### The records
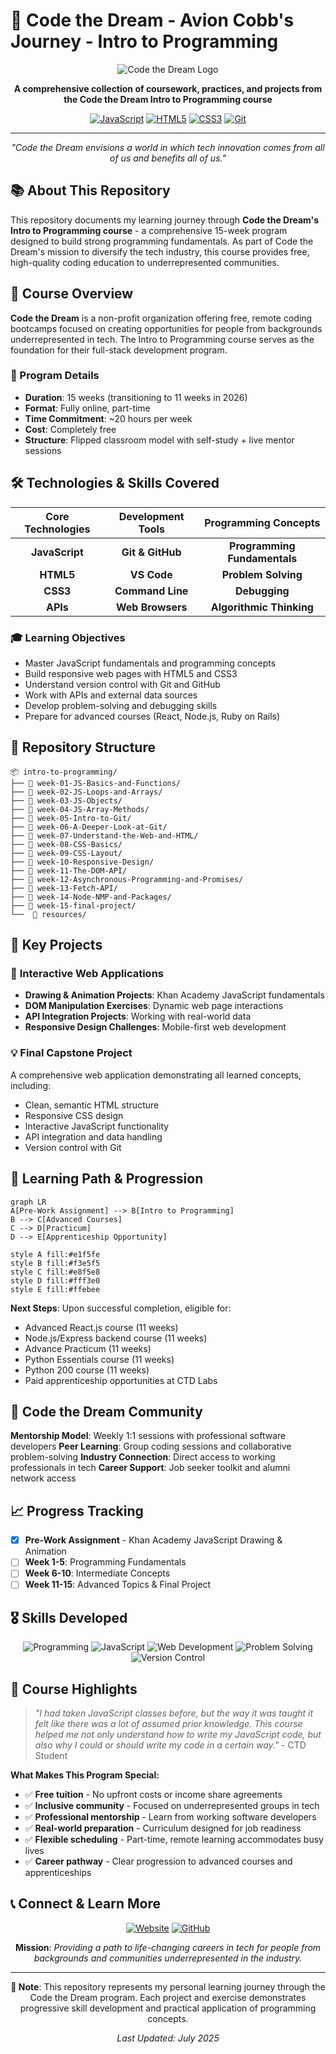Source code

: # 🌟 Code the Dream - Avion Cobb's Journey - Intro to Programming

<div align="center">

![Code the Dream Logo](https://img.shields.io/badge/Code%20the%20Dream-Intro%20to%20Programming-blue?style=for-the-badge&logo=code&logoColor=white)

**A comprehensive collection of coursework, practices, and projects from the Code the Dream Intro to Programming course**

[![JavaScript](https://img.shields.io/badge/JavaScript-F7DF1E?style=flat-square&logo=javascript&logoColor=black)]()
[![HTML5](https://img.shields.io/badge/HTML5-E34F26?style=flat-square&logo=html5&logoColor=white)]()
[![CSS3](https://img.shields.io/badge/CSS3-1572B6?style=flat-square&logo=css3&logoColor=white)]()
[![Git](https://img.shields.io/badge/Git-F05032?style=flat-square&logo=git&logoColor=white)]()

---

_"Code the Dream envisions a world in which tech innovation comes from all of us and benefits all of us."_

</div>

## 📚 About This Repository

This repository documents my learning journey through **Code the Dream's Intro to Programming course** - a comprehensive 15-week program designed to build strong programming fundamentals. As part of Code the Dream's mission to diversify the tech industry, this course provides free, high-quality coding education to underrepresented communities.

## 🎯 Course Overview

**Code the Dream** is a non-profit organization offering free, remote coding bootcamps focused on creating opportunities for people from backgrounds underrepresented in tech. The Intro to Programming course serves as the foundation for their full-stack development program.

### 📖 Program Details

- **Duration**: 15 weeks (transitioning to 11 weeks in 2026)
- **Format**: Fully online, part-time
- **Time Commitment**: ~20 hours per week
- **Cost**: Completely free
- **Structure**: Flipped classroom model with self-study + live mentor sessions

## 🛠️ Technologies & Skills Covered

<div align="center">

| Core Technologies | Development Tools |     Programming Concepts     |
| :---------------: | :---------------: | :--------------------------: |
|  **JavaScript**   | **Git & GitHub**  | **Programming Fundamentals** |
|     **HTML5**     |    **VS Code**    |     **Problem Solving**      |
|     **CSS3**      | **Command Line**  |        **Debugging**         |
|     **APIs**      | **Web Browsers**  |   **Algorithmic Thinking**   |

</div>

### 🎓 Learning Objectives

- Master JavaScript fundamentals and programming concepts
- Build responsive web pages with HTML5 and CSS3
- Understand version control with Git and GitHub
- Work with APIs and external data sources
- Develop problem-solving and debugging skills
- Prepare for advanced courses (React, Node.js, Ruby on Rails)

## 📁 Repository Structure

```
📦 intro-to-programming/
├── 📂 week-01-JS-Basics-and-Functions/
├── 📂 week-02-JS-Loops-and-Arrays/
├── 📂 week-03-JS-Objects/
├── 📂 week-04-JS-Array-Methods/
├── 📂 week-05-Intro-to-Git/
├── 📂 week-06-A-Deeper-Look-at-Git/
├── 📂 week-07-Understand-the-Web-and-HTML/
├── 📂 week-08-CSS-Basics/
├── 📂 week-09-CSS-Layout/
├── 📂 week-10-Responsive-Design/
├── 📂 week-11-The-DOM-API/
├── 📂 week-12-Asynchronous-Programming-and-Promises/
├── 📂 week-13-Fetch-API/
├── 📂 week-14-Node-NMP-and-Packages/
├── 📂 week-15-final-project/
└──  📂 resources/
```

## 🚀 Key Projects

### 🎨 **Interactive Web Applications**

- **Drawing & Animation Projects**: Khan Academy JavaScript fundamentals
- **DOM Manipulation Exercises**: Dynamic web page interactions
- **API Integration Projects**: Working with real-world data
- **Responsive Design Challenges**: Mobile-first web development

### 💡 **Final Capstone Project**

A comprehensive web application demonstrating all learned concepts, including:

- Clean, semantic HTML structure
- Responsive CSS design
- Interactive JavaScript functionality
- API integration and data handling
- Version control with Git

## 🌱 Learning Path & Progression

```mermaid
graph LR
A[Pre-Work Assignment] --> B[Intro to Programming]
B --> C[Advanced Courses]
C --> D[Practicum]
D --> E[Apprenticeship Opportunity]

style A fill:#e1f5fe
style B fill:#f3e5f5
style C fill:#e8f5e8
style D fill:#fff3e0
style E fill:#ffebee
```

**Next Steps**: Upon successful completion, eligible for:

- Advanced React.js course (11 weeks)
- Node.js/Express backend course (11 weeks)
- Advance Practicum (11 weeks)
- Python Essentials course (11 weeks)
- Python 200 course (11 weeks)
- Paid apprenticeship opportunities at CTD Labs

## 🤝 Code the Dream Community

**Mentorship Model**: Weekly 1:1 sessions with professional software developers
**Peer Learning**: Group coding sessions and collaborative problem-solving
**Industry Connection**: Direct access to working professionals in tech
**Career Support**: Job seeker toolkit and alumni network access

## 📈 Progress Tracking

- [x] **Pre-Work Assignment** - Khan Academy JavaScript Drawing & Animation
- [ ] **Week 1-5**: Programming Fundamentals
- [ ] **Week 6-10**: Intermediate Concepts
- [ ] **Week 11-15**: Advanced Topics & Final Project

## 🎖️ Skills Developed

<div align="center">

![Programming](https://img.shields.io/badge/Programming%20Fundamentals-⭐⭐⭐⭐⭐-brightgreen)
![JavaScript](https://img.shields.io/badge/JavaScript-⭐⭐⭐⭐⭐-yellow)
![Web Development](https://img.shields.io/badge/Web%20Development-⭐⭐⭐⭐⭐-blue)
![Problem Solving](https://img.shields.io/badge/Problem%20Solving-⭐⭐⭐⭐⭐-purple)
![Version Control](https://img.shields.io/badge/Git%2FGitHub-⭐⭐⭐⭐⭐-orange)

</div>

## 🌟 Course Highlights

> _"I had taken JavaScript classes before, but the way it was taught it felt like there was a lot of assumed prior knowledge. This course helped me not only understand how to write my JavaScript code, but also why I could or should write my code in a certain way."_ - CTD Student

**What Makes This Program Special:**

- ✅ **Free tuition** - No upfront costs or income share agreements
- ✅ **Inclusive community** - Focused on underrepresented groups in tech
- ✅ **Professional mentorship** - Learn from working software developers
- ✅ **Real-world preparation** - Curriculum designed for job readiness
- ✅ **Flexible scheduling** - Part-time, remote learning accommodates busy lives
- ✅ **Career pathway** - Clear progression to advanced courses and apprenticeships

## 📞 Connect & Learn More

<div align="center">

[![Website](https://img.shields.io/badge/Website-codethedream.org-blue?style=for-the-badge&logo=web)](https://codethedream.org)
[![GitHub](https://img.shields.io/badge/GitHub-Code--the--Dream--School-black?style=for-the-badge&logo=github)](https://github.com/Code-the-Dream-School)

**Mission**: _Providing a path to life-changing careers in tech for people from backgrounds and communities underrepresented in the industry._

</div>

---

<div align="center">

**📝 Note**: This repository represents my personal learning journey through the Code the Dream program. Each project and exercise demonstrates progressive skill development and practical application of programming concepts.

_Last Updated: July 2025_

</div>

### What the task asks
From the entries above, return exactly the line containing "### 🎓 Learning Objectives", the line containing "- **API Integration", and all lines between, and nothing else.

### Expected answer
### 🎓 Learning Objectives

- Master JavaScript fundamentals and programming concepts
- Build responsive web pages with HTML5 and CSS3
- Understand version control with Git and GitHub
- Work with APIs and external data sources
- Develop problem-solving and debugging skills
- Prepare for advanced courses (React, Node.js, Ruby on Rails)

## 📁 Repository Structure

```
📦 intro-to-programming/
├── 📂 week-01-JS-Basics-and-Functions/
├── 📂 week-02-JS-Loops-and-Arrays/
├── 📂 week-03-JS-Objects/
├── 📂 week-04-JS-Array-Methods/
├── 📂 week-05-Intro-to-Git/
├── 📂 week-06-A-Deeper-Look-at-Git/
├── 📂 week-07-Understand-the-Web-and-HTML/
├── 📂 week-08-CSS-Basics/
├── 📂 week-09-CSS-Layout/
├── 📂 week-10-Responsive-Design/
├── 📂 week-11-The-DOM-API/
├── 📂 week-12-Asynchronous-Programming-and-Promises/
├── 📂 week-13-Fetch-API/
├── 📂 week-14-Node-NMP-and-Packages/
├── 📂 week-15-final-project/
└──  📂 resources/
```

## 🚀 Key Projects

### 🎨 **Interactive Web Applications**

- **Drawing & Animation Projects**: Khan Academy JavaScript fundamentals
- **DOM Manipulation Exercises**: Dynamic web page interactions
- **API Integration Projects**: Working with real-world data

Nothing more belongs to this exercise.